A father and son from the Lizard Peninsula have captured on film a spectacular landslide at a Cornish beach.
Matt Holyer and his dad David had been at Pentreath, on the coast between Lizard Point and Kynance Cove, when the dramatic moment unfolded on Monday.
The landslip had actually first started on Saturday afternoon, before gradually worsening over the course of the weekend, as a result of heavy rainfall on both Saturday and Sunday.
It then reached tipping point on Monday, when a huge portion of the cliff and the land above fell onto the beach below.
David was on a walk along the coastline when he spotted the original slide on Saturday.
Matt said: "He said it looked very fresh; he thought maybe half an hour before he got there, but obviously doesn't know for sure.
"Before Saturday neither of us had been there for at least a week and hadn't spotted anything unusual."
The pair went back to the site for their daily exercise over the following two days and witnessed "continuous small falls" in that area on both occasions, but nothing to the extent of what would unfold on Monday.
"It was on the second day that we noticed the cracks at the top of the cliff.
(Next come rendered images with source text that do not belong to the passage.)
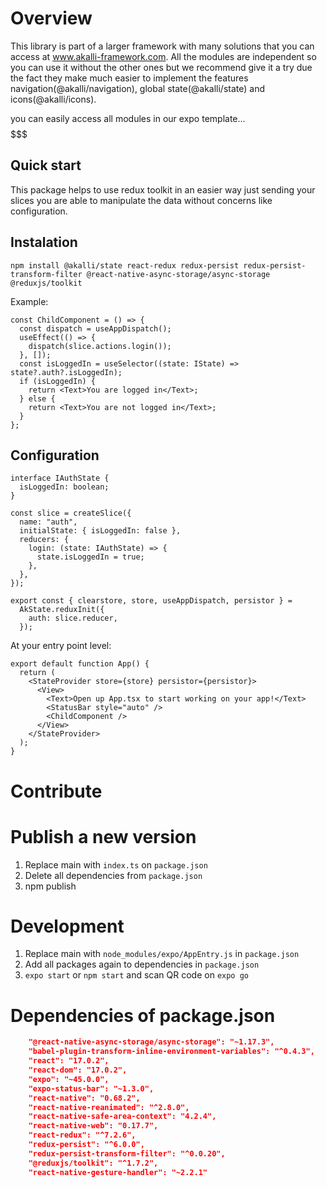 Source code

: # Overview

This library is part of a larger framework with many solutions that you can access at www.akalli-framework.com. All the modules are independent so you can use it without the other ones but we recommend give it a try due the fact they make much easier to implement the features navigation(@akalli/navigation), global state(@akalli/state) and icons(@akalli/icons).

you can easily access all modules in our expo template... $$$$$$$

## Quick start

This package helps to use redux toolkit in an easier way just sending your slices you are able to manipulate the data without concerns like configuration.

## Instalation

`npm install @akalli/state react-redux redux-persist redux-persist-transform-filter @react-native-async-storage/async-storage @reduxjs/toolkit`

Example:

```tsx
const ChildComponent = () => {
  const dispatch = useAppDispatch();
  useEffect(() => {
    dispatch(slice.actions.login());
  }, []);
  const isLoggedIn = useSelector((state: IState) => state?.auth?.isLoggedIn);
  if (isLoggedIn) {
    return <Text>You are logged in</Text>;
  } else {
    return <Text>You are not logged in</Text>;
  }
};
```

## Configuration

```tsx
interface IAuthState {
  isLoggedIn: boolean;
}

const slice = createSlice({
  name: "auth",
  initialState: { isLoggedIn: false },
  reducers: {
    login: (state: IAuthState) => {
      state.isLoggedIn = true;
    },
  },
});

export const { clearstore, store, useAppDispatch, persistor } =
  AkState.reduxInit({
    auth: slice.reducer,
  });
```

At your entry point level:

```tsx
export default function App() {
  return (
    <StateProvider store={store} persistor={persistor}>
      <View>
        <Text>Open up App.tsx to start working on your app!</Text>
        <StatusBar style="auto" />
        <ChildComponent />
      </View>
    </StateProvider>
  );
}
```

# Contribute

# Publish a new version

1.  Replace main with `index.ts` on `package.json`
2.  Delete all dependencies from `package.json`
3.  npm publish

# Development

1.  Replace main with `node_modules/expo/AppEntry.js` in `package.json`
2.  Add all packages again to dependencies in `package.json`
3.  `expo start` or `npm start` and scan QR code on `expo go`

# Dependencies of package.json

```json
    "@react-native-async-storage/async-storage": "~1.17.3",
    "babel-plugin-transform-inline-environment-variables": "^0.4.3",
    "react": "17.0.2",
    "react-dom": "17.0.2",
    "expo": "~45.0.0",
    "expo-status-bar": "~1.3.0",
    "react-native": "0.68.2",
    "react-native-reanimated": "^2.8.0",
    "react-native-safe-area-context": "4.2.4",
    "react-native-web": "0.17.7",
    "react-redux": "^7.2.6",
    "redux-persist": "^6.0.0",
    "redux-persist-transform-filter": "^0.0.20",
    "@reduxjs/toolkit": "^1.7.2",
    "react-native-gesture-handler": "~2.2.1"
```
There was a lot of rain on the Saturday and Sunday and the water was actually running down a crack at the top of the cliff and then coming out lower down the cliff – that's what triggered the main fall on the final day.
"We were only ever there for two to three hour's each day at most; we were very luck to see it," said Matt, who actually studied geology at Camborne School of Mines, so to witness a natural phenomenon like that was a life's ambition.
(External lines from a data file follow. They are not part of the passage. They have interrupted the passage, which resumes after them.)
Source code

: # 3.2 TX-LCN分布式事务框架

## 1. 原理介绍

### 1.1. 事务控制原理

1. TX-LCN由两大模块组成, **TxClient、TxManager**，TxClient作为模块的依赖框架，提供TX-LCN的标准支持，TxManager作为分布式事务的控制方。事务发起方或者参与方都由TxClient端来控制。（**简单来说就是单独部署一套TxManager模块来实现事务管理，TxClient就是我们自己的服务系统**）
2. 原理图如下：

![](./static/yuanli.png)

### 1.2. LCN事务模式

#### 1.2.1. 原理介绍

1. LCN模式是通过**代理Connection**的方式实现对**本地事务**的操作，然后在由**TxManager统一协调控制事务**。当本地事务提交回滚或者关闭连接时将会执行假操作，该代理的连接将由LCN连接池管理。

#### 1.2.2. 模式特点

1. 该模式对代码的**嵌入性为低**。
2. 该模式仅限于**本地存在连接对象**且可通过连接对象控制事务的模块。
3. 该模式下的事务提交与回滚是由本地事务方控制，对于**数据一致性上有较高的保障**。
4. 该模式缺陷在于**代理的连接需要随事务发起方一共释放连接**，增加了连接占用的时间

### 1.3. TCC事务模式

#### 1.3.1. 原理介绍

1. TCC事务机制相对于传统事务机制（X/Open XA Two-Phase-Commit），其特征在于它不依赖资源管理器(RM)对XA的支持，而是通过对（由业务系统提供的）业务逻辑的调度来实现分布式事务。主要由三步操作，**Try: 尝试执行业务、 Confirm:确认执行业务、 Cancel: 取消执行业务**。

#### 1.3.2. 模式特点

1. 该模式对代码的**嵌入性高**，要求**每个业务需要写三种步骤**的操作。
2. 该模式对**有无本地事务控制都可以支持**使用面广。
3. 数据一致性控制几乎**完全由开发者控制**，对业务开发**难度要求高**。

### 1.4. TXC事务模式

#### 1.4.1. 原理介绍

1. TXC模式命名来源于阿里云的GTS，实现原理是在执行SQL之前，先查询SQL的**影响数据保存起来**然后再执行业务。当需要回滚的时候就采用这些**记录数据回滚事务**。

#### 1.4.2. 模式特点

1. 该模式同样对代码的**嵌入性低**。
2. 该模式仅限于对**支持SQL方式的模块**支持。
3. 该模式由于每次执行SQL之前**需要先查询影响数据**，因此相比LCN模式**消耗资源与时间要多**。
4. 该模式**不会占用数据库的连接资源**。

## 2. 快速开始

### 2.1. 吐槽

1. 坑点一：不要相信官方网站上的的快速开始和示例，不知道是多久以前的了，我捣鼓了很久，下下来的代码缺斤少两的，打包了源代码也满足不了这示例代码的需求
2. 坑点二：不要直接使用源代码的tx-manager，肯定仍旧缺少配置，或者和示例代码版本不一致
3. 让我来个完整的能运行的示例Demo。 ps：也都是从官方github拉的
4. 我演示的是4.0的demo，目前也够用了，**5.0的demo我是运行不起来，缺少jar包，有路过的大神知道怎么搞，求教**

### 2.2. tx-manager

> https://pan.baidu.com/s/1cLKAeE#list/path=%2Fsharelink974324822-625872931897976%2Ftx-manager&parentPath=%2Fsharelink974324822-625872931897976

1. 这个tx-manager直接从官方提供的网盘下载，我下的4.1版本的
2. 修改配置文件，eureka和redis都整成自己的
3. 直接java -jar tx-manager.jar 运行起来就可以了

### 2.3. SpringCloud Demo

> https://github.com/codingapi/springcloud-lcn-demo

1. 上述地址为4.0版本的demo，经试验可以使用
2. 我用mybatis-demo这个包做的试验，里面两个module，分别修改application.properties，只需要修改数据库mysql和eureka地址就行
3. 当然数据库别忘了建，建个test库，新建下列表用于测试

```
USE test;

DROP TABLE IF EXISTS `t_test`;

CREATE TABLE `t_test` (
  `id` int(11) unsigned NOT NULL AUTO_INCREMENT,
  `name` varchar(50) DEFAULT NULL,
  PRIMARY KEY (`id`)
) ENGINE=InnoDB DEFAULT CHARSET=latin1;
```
"It was still far more luck and perseverance that allowed us to see it," he added.
"My late grandfather, Rev Vincent Holyer, was also an avid mineral collector and spent quite a lot of his spare time collecting samples exactly where the cliff collapsed, so he would have loved to have seen this, and would be down there now to see what he could find!"
Mesh barriers and signs have been put up warning people to stay away.
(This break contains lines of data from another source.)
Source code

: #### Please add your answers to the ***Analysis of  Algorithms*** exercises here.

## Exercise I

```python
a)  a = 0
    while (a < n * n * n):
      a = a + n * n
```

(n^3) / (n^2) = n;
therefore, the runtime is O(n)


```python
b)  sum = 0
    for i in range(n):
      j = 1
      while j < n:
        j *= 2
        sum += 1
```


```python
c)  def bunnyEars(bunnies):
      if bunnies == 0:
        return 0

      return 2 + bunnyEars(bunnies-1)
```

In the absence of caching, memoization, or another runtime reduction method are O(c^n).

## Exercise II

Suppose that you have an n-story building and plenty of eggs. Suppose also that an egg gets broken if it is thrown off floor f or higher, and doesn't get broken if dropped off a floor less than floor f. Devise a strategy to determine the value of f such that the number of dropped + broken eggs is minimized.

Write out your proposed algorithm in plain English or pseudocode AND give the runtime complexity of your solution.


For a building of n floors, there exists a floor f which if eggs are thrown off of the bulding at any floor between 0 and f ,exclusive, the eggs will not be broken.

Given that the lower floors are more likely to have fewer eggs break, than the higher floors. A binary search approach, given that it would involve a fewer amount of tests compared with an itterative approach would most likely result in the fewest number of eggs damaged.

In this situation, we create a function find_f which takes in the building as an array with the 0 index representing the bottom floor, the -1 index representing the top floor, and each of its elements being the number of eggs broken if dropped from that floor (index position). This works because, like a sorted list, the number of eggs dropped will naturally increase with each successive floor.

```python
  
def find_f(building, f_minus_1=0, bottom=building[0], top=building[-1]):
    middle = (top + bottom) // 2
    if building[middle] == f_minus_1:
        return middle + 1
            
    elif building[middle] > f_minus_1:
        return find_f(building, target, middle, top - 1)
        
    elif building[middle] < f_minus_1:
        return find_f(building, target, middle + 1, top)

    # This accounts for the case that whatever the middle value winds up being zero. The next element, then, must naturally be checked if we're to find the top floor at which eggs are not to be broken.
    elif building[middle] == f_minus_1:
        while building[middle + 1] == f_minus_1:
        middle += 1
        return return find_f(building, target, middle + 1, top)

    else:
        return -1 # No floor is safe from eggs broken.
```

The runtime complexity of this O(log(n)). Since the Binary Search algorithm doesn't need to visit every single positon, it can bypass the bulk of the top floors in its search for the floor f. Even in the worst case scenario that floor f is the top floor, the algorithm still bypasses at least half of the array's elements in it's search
In a comment on the Lizard Facebook page, the Lizard National Trust has said: "Further mesh barriers and signage will be installed by Cornwall Council, in addition to that erected yesterday.
"The geologist expects that more material will go, due to the weight of the saturated ground in the hollow above the fresh face.
"Please bypass the area on one of the higher paths. The coastpath remains open and the higher paths safe to use."